▸ What this task involves
I would like each line of the data that holds the word "реакція" copied out.

▸ Information shown
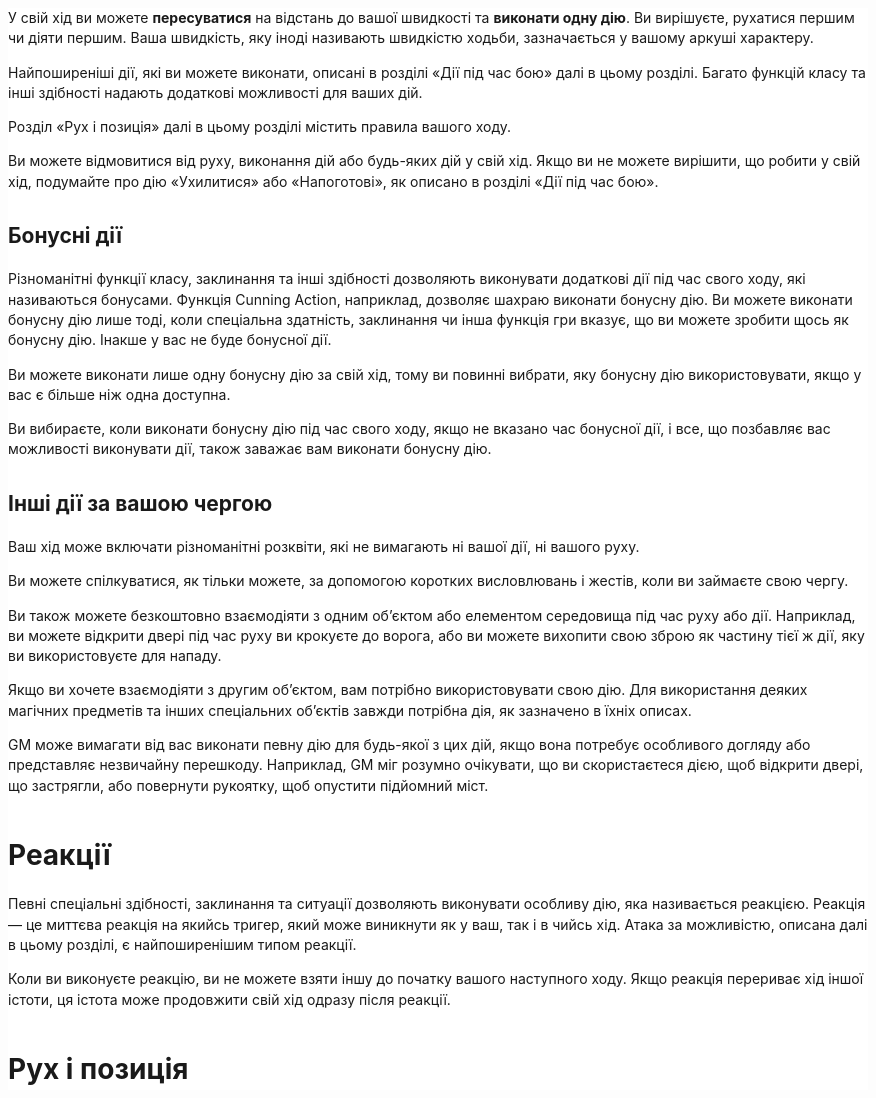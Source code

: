 У свій хід ви можете **пересуватися** на відстань до вашої швидкості та **виконати одну дію**. Ви вирішуєте, рухатися першим чи діяти першим. Ваша швидкість, яку іноді називають швидкістю ходьби, зазначається у вашому аркуші характеру.

Найпоширеніші дії, які ви можете виконати, описані в розділі «Дії під час бою» далі в цьому розділі. Багато функцій класу та інші здібності надають додаткові можливості для ваших дій.

Розділ «Рух і позиція» далі в цьому розділі містить правила вашого ходу.

Ви можете відмовитися від руху, виконання дій або будь-яких дій у свій хід. Якщо ви не можете вирішити, що робити у свій хід, подумайте про дію «Ухилитися» або «Напоготові», як описано в розділі «Дії під час бою».

## Бонусні дії

Різноманітні функції класу, заклинання та інші здібності дозволяють виконувати додаткові дії під час свого ходу, які називаються бонусами. Функція Cunning Action, наприклад, дозволяє шахраю виконати бонусну дію. Ви можете виконати бонусну дію лише тоді, коли спеціальна здатність, заклинання чи інша функція гри вказує, що ви можете зробити щось як бонусну дію. Інакше у вас не буде бонусної дії.

Ви можете виконати лише одну бонусну дію за свій хід, тому ви повинні вибрати, яку бонусну дію використовувати, якщо у вас є більше ніж одна доступна.

Ви вибираєте, коли виконати бонусну дію під час свого ходу, якщо не вказано час бонусної дії, і все, що позбавляє вас можливості виконувати дії, також заважає вам виконати бонусну дію.

## Інші дії за вашою чергою

Ваш хід може включати різноманітні розквіти, які не вимагають ні вашої дії, ні вашого руху.

Ви можете спілкуватися, як тільки можете, за допомогою коротких висловлювань і жестів, коли ви займаєте свою чергу.

Ви також можете безкоштовно взаємодіяти з одним об’єктом або елементом середовища під час руху або дії. Наприклад, ви можете відкрити двері під час руху ви крокуєте до ворога, або ви можете вихопити свою зброю як частину тієї ж дії, яку ви використовуєте для нападу.

Якщо ви хочете взаємодіяти з другим об’єктом, вам потрібно використовувати свою дію. Для використання деяких магічних предметів та інших спеціальних об’єктів завжди потрібна дія, як зазначено в їхніх описах.

GM може вимагати від вас виконати певну дію для будь-якої з цих дій, якщо вона потребує особливого догляду або представляє незвичайну перешкоду. Наприклад, GM міг розумно очікувати, що ви скористаєтеся дією, щоб відкрити двері, що застрягли, або повернути рукоятку, щоб опустити підйомний міст.

# Реакції

Певні спеціальні здібності, заклинання та ситуації дозволяють виконувати особливу дію, яка називається реакцією. Реакція — це миттєва реакція на якийсь тригер, який може виникнути як у ваш, так і в чийсь хід. Атака за можливістю, описана далі в цьому розділі, є найпоширенішим типом реакції.

Коли ви виконуєте реакцію, ви не можете взяти іншу до початку вашого наступного ходу. Якщо реакція перериває хід іншої істоти, ця істота може продовжити свій хід одразу після реакції.

# Рух і позиція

▸ Solution to the exercise
Певні спеціальні здібності, заклинання та ситуації дозволяють виконувати особливу дію, яка називається реакцією. Реакція — це миттєва реакція на якийсь тригер, який може виникнути як у ваш, так і в чийсь хід. Атака за можливістю, описана далі в цьому розділі, є найпоширенішим типом реакції.
Коли ви виконуєте реакцію, ви не можете взяти іншу до початку вашого наступного ходу. Якщо реакція перериває хід іншої істоти, ця істота може продовжити свій хід одразу після реакції.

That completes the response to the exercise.